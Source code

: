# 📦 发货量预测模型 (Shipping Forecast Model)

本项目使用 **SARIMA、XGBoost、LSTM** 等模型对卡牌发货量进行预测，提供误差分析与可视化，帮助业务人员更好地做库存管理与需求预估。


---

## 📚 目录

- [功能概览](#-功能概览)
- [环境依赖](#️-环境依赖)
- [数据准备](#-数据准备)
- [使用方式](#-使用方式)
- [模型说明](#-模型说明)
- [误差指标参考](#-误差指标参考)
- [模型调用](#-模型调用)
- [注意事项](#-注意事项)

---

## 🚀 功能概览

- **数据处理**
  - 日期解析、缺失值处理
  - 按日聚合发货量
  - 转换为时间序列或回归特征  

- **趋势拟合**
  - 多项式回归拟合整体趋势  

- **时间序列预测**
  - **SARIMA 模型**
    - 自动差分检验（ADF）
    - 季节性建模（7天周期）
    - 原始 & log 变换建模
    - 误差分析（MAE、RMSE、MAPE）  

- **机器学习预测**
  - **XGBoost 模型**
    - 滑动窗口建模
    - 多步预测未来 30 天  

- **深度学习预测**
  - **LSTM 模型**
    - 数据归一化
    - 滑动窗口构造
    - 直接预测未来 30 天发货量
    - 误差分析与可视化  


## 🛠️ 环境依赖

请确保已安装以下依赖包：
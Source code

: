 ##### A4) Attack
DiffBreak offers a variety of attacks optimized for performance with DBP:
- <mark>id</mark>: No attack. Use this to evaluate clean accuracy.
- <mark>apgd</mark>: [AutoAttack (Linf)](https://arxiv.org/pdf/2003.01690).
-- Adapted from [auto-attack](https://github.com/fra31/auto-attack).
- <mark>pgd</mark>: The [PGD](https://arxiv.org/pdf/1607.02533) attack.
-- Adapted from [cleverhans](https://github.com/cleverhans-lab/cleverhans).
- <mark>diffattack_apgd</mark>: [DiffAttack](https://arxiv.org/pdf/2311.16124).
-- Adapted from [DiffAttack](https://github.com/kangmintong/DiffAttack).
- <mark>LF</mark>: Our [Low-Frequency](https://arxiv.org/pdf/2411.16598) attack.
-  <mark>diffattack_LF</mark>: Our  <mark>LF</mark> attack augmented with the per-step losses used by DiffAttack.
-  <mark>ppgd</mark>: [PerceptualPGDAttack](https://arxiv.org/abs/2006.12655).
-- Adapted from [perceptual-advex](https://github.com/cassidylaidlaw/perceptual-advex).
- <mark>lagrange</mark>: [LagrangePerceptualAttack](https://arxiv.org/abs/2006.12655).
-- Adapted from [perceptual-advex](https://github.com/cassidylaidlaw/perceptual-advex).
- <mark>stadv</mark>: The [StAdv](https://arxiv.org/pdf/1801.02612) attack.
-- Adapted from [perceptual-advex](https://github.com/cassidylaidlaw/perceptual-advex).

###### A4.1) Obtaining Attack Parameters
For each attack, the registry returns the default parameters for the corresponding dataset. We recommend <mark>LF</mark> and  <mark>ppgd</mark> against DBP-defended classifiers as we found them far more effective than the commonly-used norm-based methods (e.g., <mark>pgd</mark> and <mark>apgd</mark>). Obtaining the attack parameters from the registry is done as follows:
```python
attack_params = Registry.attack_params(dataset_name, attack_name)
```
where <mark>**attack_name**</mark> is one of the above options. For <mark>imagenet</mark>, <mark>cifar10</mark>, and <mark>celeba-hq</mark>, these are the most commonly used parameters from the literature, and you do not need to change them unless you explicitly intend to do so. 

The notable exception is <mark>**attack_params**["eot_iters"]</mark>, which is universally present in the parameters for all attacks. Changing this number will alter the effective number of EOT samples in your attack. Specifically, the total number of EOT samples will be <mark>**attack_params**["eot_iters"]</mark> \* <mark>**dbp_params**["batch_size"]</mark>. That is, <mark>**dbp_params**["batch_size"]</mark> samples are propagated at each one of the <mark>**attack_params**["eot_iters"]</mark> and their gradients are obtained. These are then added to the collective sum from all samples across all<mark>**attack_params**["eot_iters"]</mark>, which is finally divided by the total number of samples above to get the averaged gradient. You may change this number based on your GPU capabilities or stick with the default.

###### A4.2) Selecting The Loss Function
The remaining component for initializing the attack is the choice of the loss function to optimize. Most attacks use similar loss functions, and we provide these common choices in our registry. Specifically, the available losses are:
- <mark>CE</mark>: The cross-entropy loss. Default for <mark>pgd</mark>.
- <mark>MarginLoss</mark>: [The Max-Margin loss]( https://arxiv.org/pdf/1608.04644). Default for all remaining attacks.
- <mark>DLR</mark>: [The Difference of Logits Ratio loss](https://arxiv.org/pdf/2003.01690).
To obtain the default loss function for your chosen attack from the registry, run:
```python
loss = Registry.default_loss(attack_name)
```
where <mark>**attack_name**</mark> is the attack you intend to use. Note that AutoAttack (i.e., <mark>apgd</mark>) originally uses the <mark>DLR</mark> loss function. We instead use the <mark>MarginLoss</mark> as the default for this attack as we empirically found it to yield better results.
---------------
» **Aim of the exercise**:
Taking the material above, extract exactly and only the lines from the line with "- [使用方式](#-使用方式)" to the line with "- 直接预测未来 30 天发货量", inclusive of both.

» **Exercise output**:
- [使用方式](#-使用方式)
- [模型说明](#-模型说明)
- [误差指标参考](#-误差指标参考)
- [模型调用](#-模型调用)
- [注意事项](#-注意事项)

---

## 🚀 功能概览

- **数据处理**
  - 日期解析、缺失值处理
  - 按日聚合发货量
  - 转换为时间序列或回归特征  

- **趋势拟合**
  - 多项式回归拟合整体趋势  

- **时间序列预测**
  - **SARIMA 模型**
    - 自动差分检验（ADF）
    - 季节性建模（7天周期）
    - 原始 & log 变换建模
    - 误差分析（MAE、RMSE、MAPE）  

- **机器学习预测**
  - **XGBoost 模型**
    - 滑动窗口建模
    - 多步预测未来 30 天  

- **深度学习预测**
  - **LSTM 模型**
    - 数据归一化
    - 滑动窗口构造
    - 直接预测未来 30 天发货量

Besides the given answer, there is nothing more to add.